Kupang, IDN Times - Kejaksaan Tinggi Nusa Tenggara Timur (Kejati NTT) telah menangani berbagai kasus hukum selama 2024. Sepanjang tahun itu, kasus kekerasan terhadap perempuan dan anak adalah terbanyak, jumlahnya mencapai 420 kasus. Jumlah ini berbeda dengan kasus-kasus hukum lain yang tak sampai 400 kasus.
Kepala Kejati NTT, Zet Tadung Alo mengkhawatirkan kondisi ini. Ia lantas mengimbau agar semua pihak berjibaku mencegah kasus tersebut naik di tahun ini. Menurut dia, ini masih menjadi fenomena gunung es karena banyak yang tidak diproses secara hukum akibat tidak dilaporkan kepada pihak yang berwenang.
1. Banyak yang enggan melapor

420 kasus terhadap perempuan dan anak ini, kata dia, telah ditangani di pengadilan dan vonisnya telah keluar. Kasus-kasus ini dapat ditangani secara hukum berkat adanya laporan. Zet meyakini banyak korban atau masyarakat yang enggan melaporkan kasus serupa karena ketakutan dan ketidaktahuan akan proses hukum yang benar.
"Ini cukup tinggi di NTT. Tahun lalu sampai 420 perkara mengalahkan tindak pidana yang lain. Kami yakin itu banyak juga masyarakat yang harusnya melapor tapi karena tidak mengerti, mungkin takut melapor malah dianggap pelaku, jadi kasusnya diabaikan.

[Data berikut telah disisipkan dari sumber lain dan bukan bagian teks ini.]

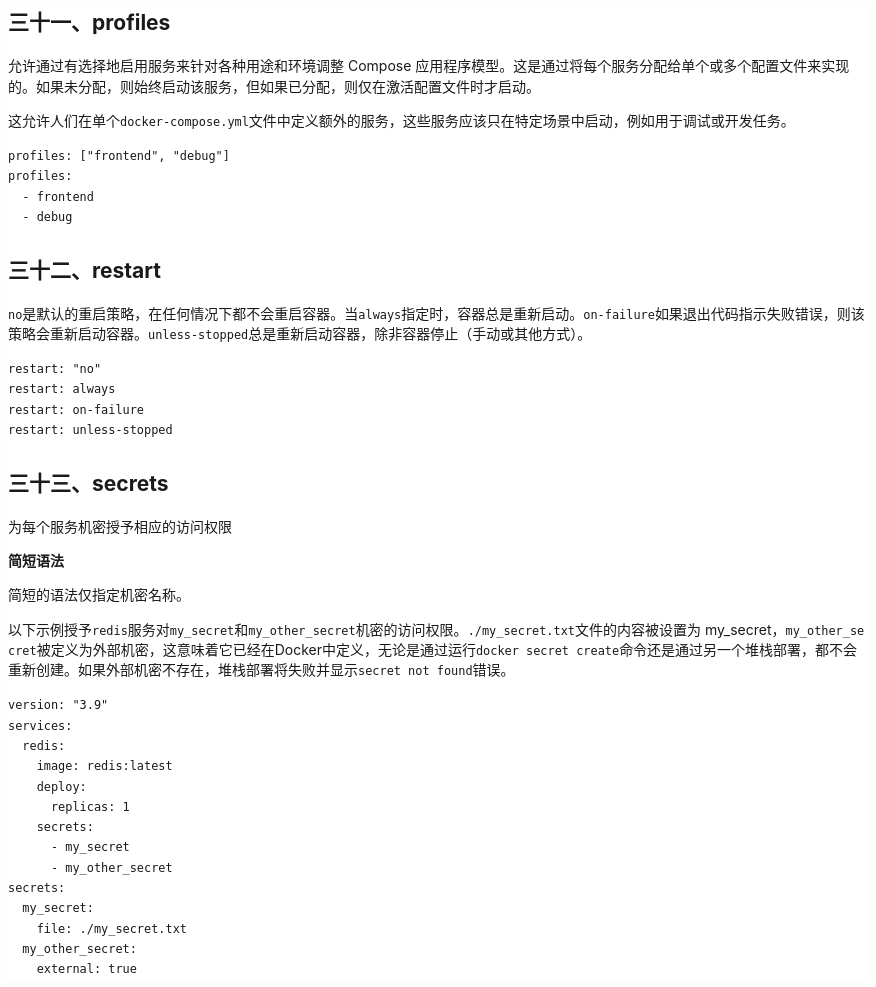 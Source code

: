 

## 三十一、profiles

允许通过有选择地启用服务来针对各种用途和环境调整 Compose 应用程序模型。这是通过将每个服务分配给单个或多个配置文件来实现的。如果未分配，则始终启动该服务，但如果已分配，则仅在激活配置文件时才启动。

这允许人们在单个`docker-compose.yml`文件中定义额外的服务，这些服务应该只在特定场景中启动，例如用于调试或开发任务。

```text
profiles: ["frontend", "debug"]
profiles:
  - frontend
  - debug
```



## 三十二、restart

`no`是默认的重启策略，在任何情况下都不会重启容器。当`always`指定时，容器总是重新启动。`on-failure`如果退出代码指示失败错误，则该策略会重新启动容器。`unless-stopped`总是重新启动容器，除非容器停止（手动或其他方式）。

```text
restart: "no"
restart: always
restart: on-failure
restart: unless-stopped
```



## 三十三、secrets

为每个服务机密授予相应的访问权限

**简短语法**

简短的语法仅指定机密名称。

以下示例授予`redis`服务对`my_secret`和`my_other_secret`机密的访问权限。`./my_secret.txt`文件的内容被设置为 my_secret，`my_other_secret`被定义为外部机密，这意味着它已经在Docker中定义，无论是通过运行`docker secret create`命令还是通过另一个堆栈部署，都不会重新创建。如果外部机密不存在，堆栈部署将失败并显示`secret not found`错误。

```text
version: "3.9"
services:
  redis:
    image: redis:latest
    deploy:
      replicas: 1
    secrets:
      - my_secret
      - my_other_secret
secrets:
  my_secret:
    file: ./my_secret.txt
  my_other_secret:
    external: true
```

Maka kami meminta agar masyarakat tidak membiarkan kasus ini dan harus melapor," jawab Zet dalam keterangannya, Jumat (16/5/2025).

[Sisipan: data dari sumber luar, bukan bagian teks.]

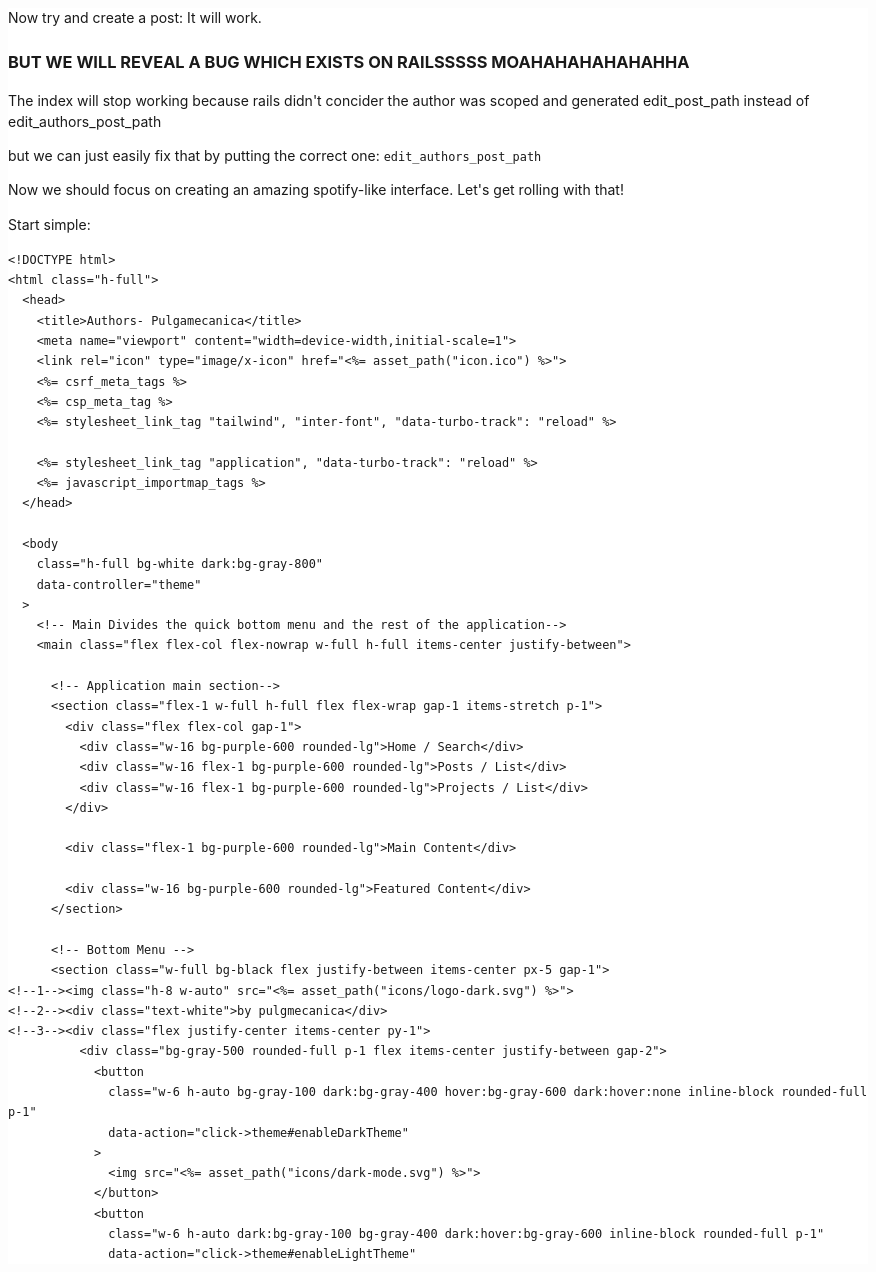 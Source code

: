 Now try and create a post: It will work.

### BUT WE WILL REVEAL A BUG WHICH EXISTS ON RAILSSSSS MOAHAHAHAHAHAHHA

The index will stop working because rails didn't concider the author was scoped and generated edit_post_path instead of edit_authors_post_path

but we can just easily fix that by putting the correct one: `edit_authors_post_path`

Now we should focus on creating an amazing spotify-like interface. Let's get rolling with that!

Start simple:

```erb
<!DOCTYPE html>
<html class="h-full">
  <head>
    <title>Authors- Pulgamecanica</title>
    <meta name="viewport" content="width=device-width,initial-scale=1">
    <link rel="icon" type="image/x-icon" href="<%= asset_path("icon.ico") %>">
    <%= csrf_meta_tags %>
    <%= csp_meta_tag %>
    <%= stylesheet_link_tag "tailwind", "inter-font", "data-turbo-track": "reload" %>

    <%= stylesheet_link_tag "application", "data-turbo-track": "reload" %>
    <%= javascript_importmap_tags %>
  </head>

  <body
    class="h-full bg-white dark:bg-gray-800"
    data-controller="theme"
  >
    <!-- Main Divides the quick bottom menu and the rest of the application-->
    <main class="flex flex-col flex-nowrap w-full h-full items-center justify-between">
      
      <!-- Application main section-->
      <section class="flex-1 w-full h-full flex flex-wrap gap-1 items-stretch p-1">
        <div class="flex flex-col gap-1">
          <div class="w-16 bg-purple-600 rounded-lg">Home / Search</div>
          <div class="w-16 flex-1 bg-purple-600 rounded-lg">Posts / List</div>
          <div class="w-16 flex-1 bg-purple-600 rounded-lg">Projects / List</div>
        </div>

        <div class="flex-1 bg-purple-600 rounded-lg">Main Content</div>
        
        <div class="w-16 bg-purple-600 rounded-lg">Featured Content</div>
      </section>

      <!-- Bottom Menu -->
      <section class="w-full bg-black flex justify-between items-center px-5 gap-1">
<!--1--><img class="h-8 w-auto" src="<%= asset_path("icons/logo-dark.svg") %>">
<!--2--><div class="text-white">by pulgmecanica</div>
<!--3--><div class="flex justify-center items-center py-1">
          <div class="bg-gray-500 rounded-full p-1 flex items-center justify-between gap-2">
            <button
              class="w-6 h-auto bg-gray-100 dark:bg-gray-400 hover:bg-gray-600 dark:hover:none inline-block rounded-full p-1"
              data-action="click->theme#enableDarkTheme"
            >
              <img src="<%= asset_path("icons/dark-mode.svg") %>">
            </button>
            <button
              class="w-6 h-auto dark:bg-gray-100 bg-gray-400 dark:hover:bg-gray-600 inline-block rounded-full p-1"
              data-action="click->theme#enableLightTheme"
``` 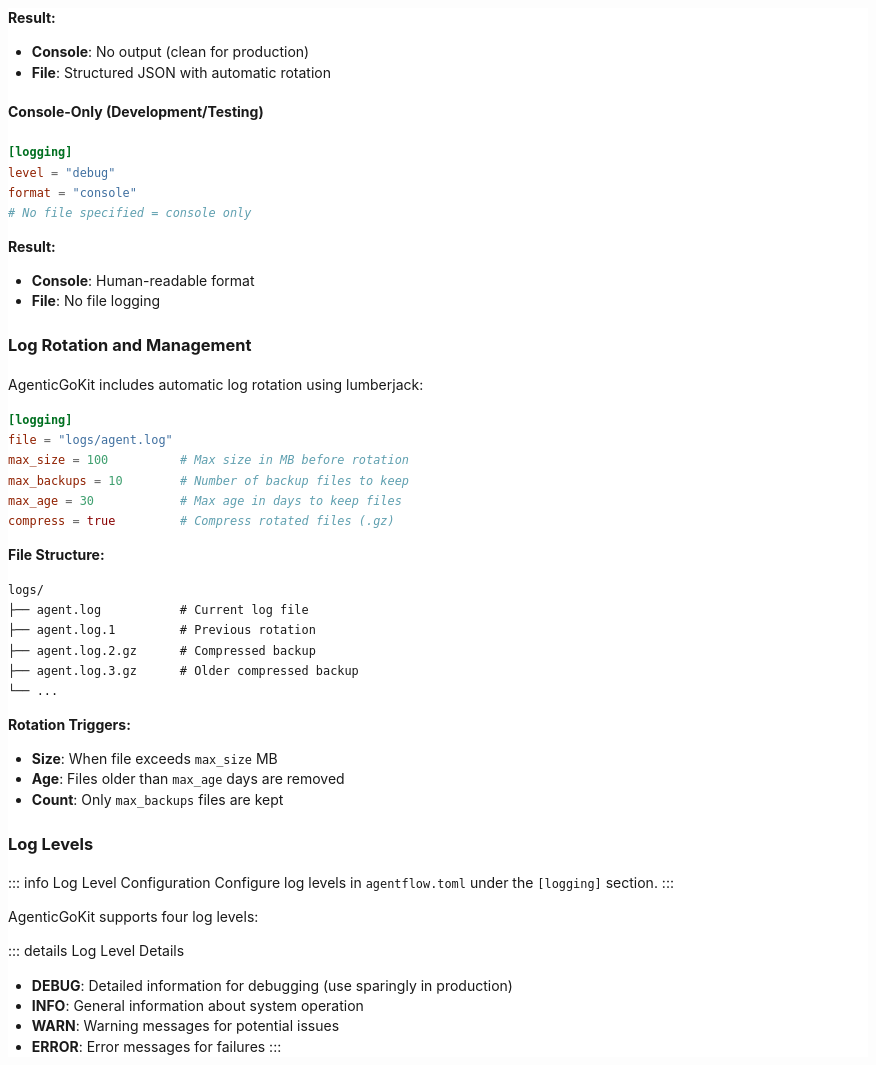 **Result:**
- **Console**: No output (clean for production)
- **File**: Structured JSON with automatic rotation

#### Console-Only (Development/Testing)
```toml
[logging]
level = "debug"
format = "console"
# No file specified = console only
```

**Result:**
- **Console**: Human-readable format
- **File**: No file logging

### Log Rotation and Management

AgenticGoKit includes automatic log rotation using lumberjack:

```toml
[logging]
file = "logs/agent.log"
max_size = 100          # Max size in MB before rotation
max_backups = 10        # Number of backup files to keep
max_age = 30            # Max age in days to keep files
compress = true         # Compress rotated files (.gz)
```

**File Structure:**
```
logs/
├── agent.log           # Current log file
├── agent.log.1         # Previous rotation
├── agent.log.2.gz      # Compressed backup
├── agent.log.3.gz      # Older compressed backup
└── ...
```

**Rotation Triggers:**
- **Size**: When file exceeds `max_size` MB
- **Age**: Files older than `max_age` days are removed
- **Count**: Only `max_backups` files are kept

### Log Levels

::: info Log Level Configuration
Configure log levels in `agentflow.toml` under the `[logging]` section.
:::

AgenticGoKit supports four log levels:

::: details Log Level Details
- **DEBUG**: Detailed information for debugging (use sparingly in production)
- **INFO**: General information about system operation  
- **WARN**: Warning messages for potential issues
- **ERROR**: Error messages for failures
:::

Kejati NTT sendiri, lanjut Zet, menerima aduan dan konsultasi di Klinik Hukum Kejati NTT di kantornya atau melalui nomor 0853 3858 6769.
2. Korban mengalami trauma psikologis

Pelaku kasus perempuan dan anak ini dominannya adalah pria. Namun pada beberapa kasus ada juga perempuan sebagai pelaku dengan anak sebagai korbannya. Akan tetapi jumlah pelaku perempuan tidak banyak ditemukan.

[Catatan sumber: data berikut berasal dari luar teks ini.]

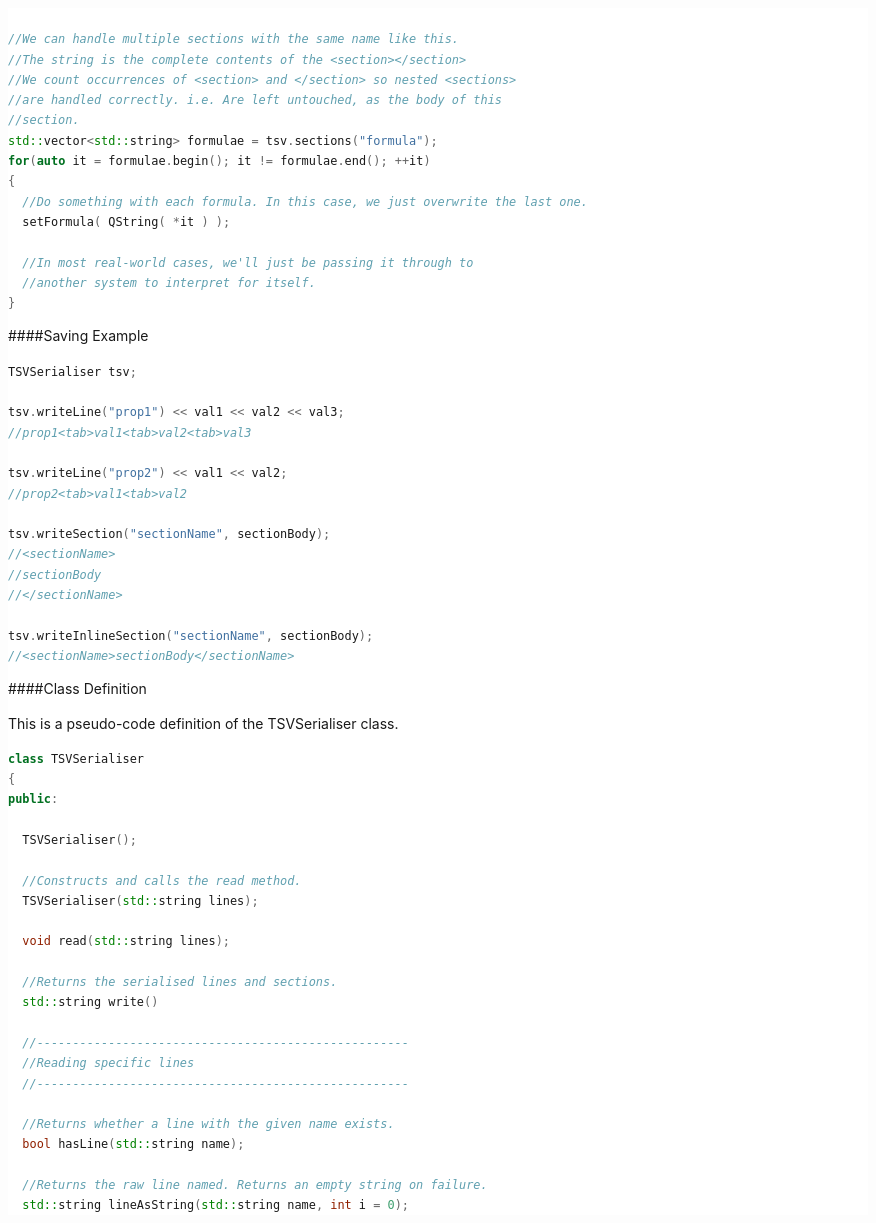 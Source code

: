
 ```cpp

//We can handle multiple sections with the same name like this.
//The string is the complete contents of the <section></section>
//We count occurrences of <section> and </section> so nested <sections>
//are handled correctly. i.e. Are left untouched, as the body of this
//section.
std::vector<std::string> formulae = tsv.sections("formula");
for(auto it = formulae.begin(); it != formulae.end(); ++it)
{
  //Do something with each formula. In this case, we just overwrite the last one.
  setFormula( QString( *it ) );

  //In most real-world cases, we'll just be passing it through to
  //another system to interpret for itself.
}
```

####Saving Example

```cpp
TSVSerialiser tsv;

tsv.writeLine("prop1") << val1 << val2 << val3;
//prop1<tab>val1<tab>val2<tab>val3

tsv.writeLine("prop2") << val1 << val2;
//prop2<tab>val1<tab>val2

tsv.writeSection("sectionName", sectionBody);
//<sectionName>
//sectionBody
//</sectionName>

tsv.writeInlineSection("sectionName", sectionBody);
//<sectionName>sectionBody</sectionName>
```

####Class Definition

This is a pseudo-code definition of the TSVSerialiser class.

```cpp
class TSVSerialiser
{
public:

  TSVSerialiser();

  //Constructs and calls the read method.
  TSVSerialiser(std::string lines);

  void read(std::string lines);

  //Returns the serialised lines and sections.
  std::string write()

  //----------------------------------------------------
  //Reading specific lines
  //----------------------------------------------------

  //Returns whether a line with the given name exists.
  bool hasLine(std::string name);

  //Returns the raw line named. Returns an empty string on failure.
  std::string lineAsString(std::string name, int i = 0);

```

Zet juga menyebut para korban pada kasus ini menderita secara psikologis, trauma, juga ada korban yang kehilangan pekerjaan akibat kasus yang menimpanya. Sementara korban anak biasanya pendidikannya terganggu.
"Kasus perempuan dan anak ini banyak terjadi di seluruh NTT yang masuk ke pengadilan dan sudah ada putusan. Kasus perempuan dan anak ini memang terbanyak mereka sebagai korban dan dampaknya memang serius," sebut Zet.
3. Pelaku adalah orang-orang terdekat

Lembaga Bantuan Hukum (LBH) Asosiasi Perempuan Indonesia untuk Keadilan (APIK) membenarkan data Kejati NTT. Pada awal 2025 ini saja mereka telah menangani 100 kasus kekerasan perempuan dan anak di wilayah NTT. Direktris LBH APIK Ansy Damaris Rihi Dara secara terpisah menyebut mayoritas pelaku adalah orang-orang terdekat dari para korban.
"Kalau data di kita sekitar 98 persen pelakunya adalah orang-orang terdekat. Ini miris ya dan sebenarnya masih fenomena gunung es, belum semuanya berani melapor," jawab dia.
Ia menduga kasus yang sama banyak terjadi di wilayah pelosok namun karena minimnya akses dan literasi hukum membuat para korban bingung bagaimana cara melaporkannya. Kasus kekerasan terhadap perempuan dan anak ini misalnya KDRT, asusila, eksploitasi, hingga dengan penelantaran.